BRUSSEL – Pada tanggal 7 September 2023, 17 negara-negara sepemahaman (like-minded countries) menyampaikan Surat Bersama kedua kepada para pemimpin Uni Eropa (UE).
Surat keprihatinan itu ditandatangani di KBRI Brussel oleh para Duta Besar dari 17 negara-negara sepemahaman yaitu: Argentina, Brasil, Bolivia, Ekuador, Ghana, Guatemala, Honduras, Indonesia, Kolombia, Malaysia, Meksiko, Nigeria, Pantai Gading, Paraguay, Peru, Thailand, dan Republik Dominika.
Surat Bersama yang diinisiasi oleh Indonesia dan Brasil bertujuan untuk menyampaikan keprihatinan negara produsen secara kolektif atas pemberlakuan Undang-Undang Anti Deforestasi oleh UE pada tanggal 29 Juni 2023.
“Undang-undang ini dipandang belum mempertimbangkan kemampuan dan kondisi lokal, produk legislasi nasional, mekanisme sertifikasi, upaya-upaya dalam mencegah deforestasi, dan komitmen multilateral dari negara-negara produsen komoditas, termasuk prinsip tanggung jawab bersama dengan bobot yang berbeda (common but differentiated responsibilities),” kata Andri Hadi, Duta Besar RI untuk Belgia, Luxemburg, dan Uni Eropa di Brussel, dalam keterangan persnya.
Andri mengatakan, Undang-Undang ini juga secara inheren menciptakan sistem penolokukuran (benchmarking) yang bersifat diskriminatif dan menghukum serta berpotensi melanggar ketentuan WTO.
Surat Bersama meminta agar UE memperhatikan kepentingan negara produsen pada penyusunan aturan pelaksanaan undang-undang ini.

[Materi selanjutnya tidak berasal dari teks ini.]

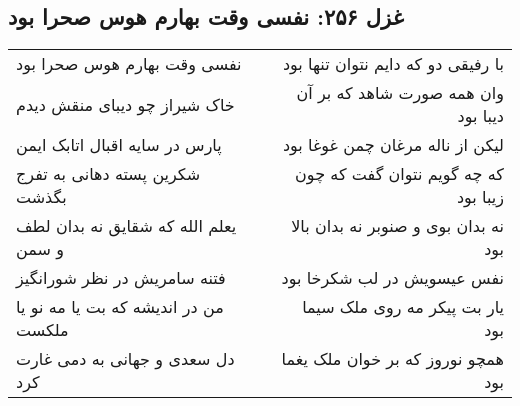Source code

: \begin{center}
\section*{غزل ۲۵۶: نفسی وقت بهارم هوس صحرا بود}
\label{sec:256}
\begin{longtable}{l p{0.5cm} r}
نفسی وقت بهارم هوس صحرا بود
&&
با رفیقی دو که دایم نتوان تنها بود
\\
خاک شیراز چو دیبای منقش دیدم
&&
وان همه صورت شاهد که بر آن دیبا بود
\\
پارس در سایه اقبال اتابک ایمن
&&
لیکن از ناله مرغان چمن غوغا بود
\\
شکرین پسته دهانی به تفرج بگذشت
&&
که چه گویم نتوان گفت که چون زیبا بود
\\
یعلم الله که شقایق نه بدان لطف و سمن
&&
نه بدان بوی و صنوبر نه بدان بالا بود
\\
فتنه سامریش در نظر شورانگیز
&&
نفس عیسویش در لب شکرخا بود
\\
من در اندیشه که بت یا مه نو یا ملکست
&&
یار بت پیکر مه روی ملک سیما بود
\\
دل سعدی و جهانی به دمی غارت کرد
&&
همچو نوروز که بر خوان ملک یغما بود
\\
\end{longtable}
\end{center}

“Negara produsen mendorong para pemimpin UE untuk lebih melibatkan negara-negara produsen komoditas terdampak dalam memformulasikan aturan dan panduan pelaksanaan (implementing acts and guidelines) yang detil dan jelas dari UU Anti Deforestasi yang mencakup rezim kepatuhan dan uji tuntas yang spesifik untuk setiap komoditas dan produk yang dihasilkan oleh para petani kecil di negara-negara produsen komoditas,” katanya.
Surat Bersama tersebut berisi beberapa hal yang perlu dipertimbangkan oleh UE dalam menyusun aturan pelaksanaan UU Anti Deforestasi, di antaranya sebagai berikut:
- Lebih melibatkan negara-negara produsen komoditas dalam dialog yang substantif dan terbuka.
- Menghargai upaya-upaya yang telah dilakukan negara-negara produsen komoditas dalam meningkatkan taraf kehidupan masyarakatnya melalui pembangunan berkelanjutan di tengah
tantangan keterbatasan akses pendanaan, teknologi, dan bantuan pelatihan teknis. - Mencegah dampak negatif UU Anti Deforestasi melalui penerapan panduan pelaksanaan yang menghargai praktek-praktek berkelanjutan (sustainable practices) yang telah ada pada rantai pasok pertanian di negara-negara produsen komoditas.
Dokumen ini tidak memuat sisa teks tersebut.